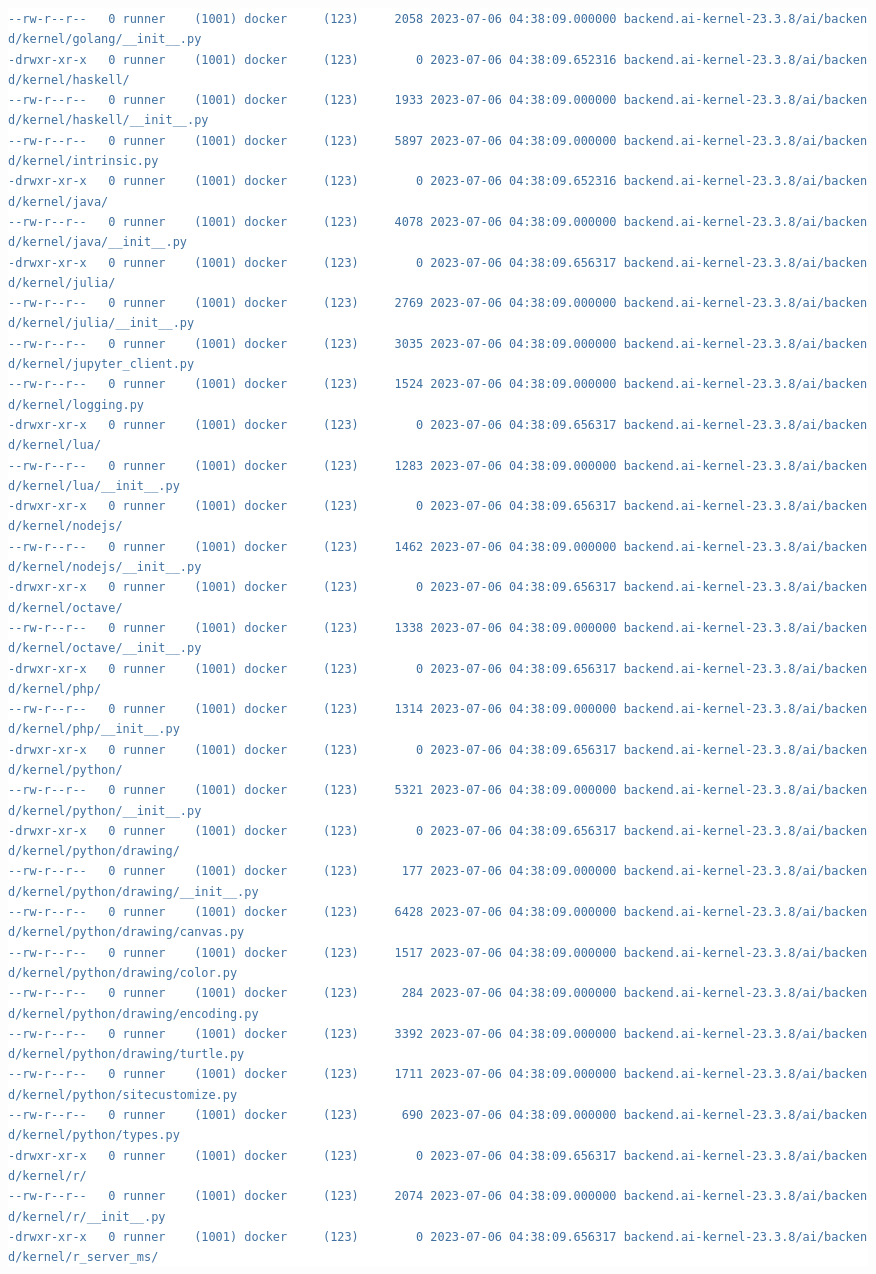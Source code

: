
 ```diff
--rw-r--r--   0 runner    (1001) docker     (123)     2058 2023-07-06 04:38:09.000000 backend.ai-kernel-23.3.8/ai/backend/kernel/golang/__init__.py
-drwxr-xr-x   0 runner    (1001) docker     (123)        0 2023-07-06 04:38:09.652316 backend.ai-kernel-23.3.8/ai/backend/kernel/haskell/
--rw-r--r--   0 runner    (1001) docker     (123)     1933 2023-07-06 04:38:09.000000 backend.ai-kernel-23.3.8/ai/backend/kernel/haskell/__init__.py
--rw-r--r--   0 runner    (1001) docker     (123)     5897 2023-07-06 04:38:09.000000 backend.ai-kernel-23.3.8/ai/backend/kernel/intrinsic.py
-drwxr-xr-x   0 runner    (1001) docker     (123)        0 2023-07-06 04:38:09.652316 backend.ai-kernel-23.3.8/ai/backend/kernel/java/
--rw-r--r--   0 runner    (1001) docker     (123)     4078 2023-07-06 04:38:09.000000 backend.ai-kernel-23.3.8/ai/backend/kernel/java/__init__.py
-drwxr-xr-x   0 runner    (1001) docker     (123)        0 2023-07-06 04:38:09.656317 backend.ai-kernel-23.3.8/ai/backend/kernel/julia/
--rw-r--r--   0 runner    (1001) docker     (123)     2769 2023-07-06 04:38:09.000000 backend.ai-kernel-23.3.8/ai/backend/kernel/julia/__init__.py
--rw-r--r--   0 runner    (1001) docker     (123)     3035 2023-07-06 04:38:09.000000 backend.ai-kernel-23.3.8/ai/backend/kernel/jupyter_client.py
--rw-r--r--   0 runner    (1001) docker     (123)     1524 2023-07-06 04:38:09.000000 backend.ai-kernel-23.3.8/ai/backend/kernel/logging.py
-drwxr-xr-x   0 runner    (1001) docker     (123)        0 2023-07-06 04:38:09.656317 backend.ai-kernel-23.3.8/ai/backend/kernel/lua/
--rw-r--r--   0 runner    (1001) docker     (123)     1283 2023-07-06 04:38:09.000000 backend.ai-kernel-23.3.8/ai/backend/kernel/lua/__init__.py
-drwxr-xr-x   0 runner    (1001) docker     (123)        0 2023-07-06 04:38:09.656317 backend.ai-kernel-23.3.8/ai/backend/kernel/nodejs/
--rw-r--r--   0 runner    (1001) docker     (123)     1462 2023-07-06 04:38:09.000000 backend.ai-kernel-23.3.8/ai/backend/kernel/nodejs/__init__.py
-drwxr-xr-x   0 runner    (1001) docker     (123)        0 2023-07-06 04:38:09.656317 backend.ai-kernel-23.3.8/ai/backend/kernel/octave/
--rw-r--r--   0 runner    (1001) docker     (123)     1338 2023-07-06 04:38:09.000000 backend.ai-kernel-23.3.8/ai/backend/kernel/octave/__init__.py
-drwxr-xr-x   0 runner    (1001) docker     (123)        0 2023-07-06 04:38:09.656317 backend.ai-kernel-23.3.8/ai/backend/kernel/php/
--rw-r--r--   0 runner    (1001) docker     (123)     1314 2023-07-06 04:38:09.000000 backend.ai-kernel-23.3.8/ai/backend/kernel/php/__init__.py
-drwxr-xr-x   0 runner    (1001) docker     (123)        0 2023-07-06 04:38:09.656317 backend.ai-kernel-23.3.8/ai/backend/kernel/python/
--rw-r--r--   0 runner    (1001) docker     (123)     5321 2023-07-06 04:38:09.000000 backend.ai-kernel-23.3.8/ai/backend/kernel/python/__init__.py
-drwxr-xr-x   0 runner    (1001) docker     (123)        0 2023-07-06 04:38:09.656317 backend.ai-kernel-23.3.8/ai/backend/kernel/python/drawing/
--rw-r--r--   0 runner    (1001) docker     (123)      177 2023-07-06 04:38:09.000000 backend.ai-kernel-23.3.8/ai/backend/kernel/python/drawing/__init__.py
--rw-r--r--   0 runner    (1001) docker     (123)     6428 2023-07-06 04:38:09.000000 backend.ai-kernel-23.3.8/ai/backend/kernel/python/drawing/canvas.py
--rw-r--r--   0 runner    (1001) docker     (123)     1517 2023-07-06 04:38:09.000000 backend.ai-kernel-23.3.8/ai/backend/kernel/python/drawing/color.py
--rw-r--r--   0 runner    (1001) docker     (123)      284 2023-07-06 04:38:09.000000 backend.ai-kernel-23.3.8/ai/backend/kernel/python/drawing/encoding.py
--rw-r--r--   0 runner    (1001) docker     (123)     3392 2023-07-06 04:38:09.000000 backend.ai-kernel-23.3.8/ai/backend/kernel/python/drawing/turtle.py
--rw-r--r--   0 runner    (1001) docker     (123)     1711 2023-07-06 04:38:09.000000 backend.ai-kernel-23.3.8/ai/backend/kernel/python/sitecustomize.py
--rw-r--r--   0 runner    (1001) docker     (123)      690 2023-07-06 04:38:09.000000 backend.ai-kernel-23.3.8/ai/backend/kernel/python/types.py
-drwxr-xr-x   0 runner    (1001) docker     (123)        0 2023-07-06 04:38:09.656317 backend.ai-kernel-23.3.8/ai/backend/kernel/r/
--rw-r--r--   0 runner    (1001) docker     (123)     2074 2023-07-06 04:38:09.000000 backend.ai-kernel-23.3.8/ai/backend/kernel/r/__init__.py
-drwxr-xr-x   0 runner    (1001) docker     (123)        0 2023-07-06 04:38:09.656317 backend.ai-kernel-23.3.8/ai/backend/kernel/r_server_ms/
```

▶ [REQUIREMENT]: If a line of the entries contains "julia", it counts; give the total of such lines and nothing more.

▶ [YOUR RESPONSE]: 2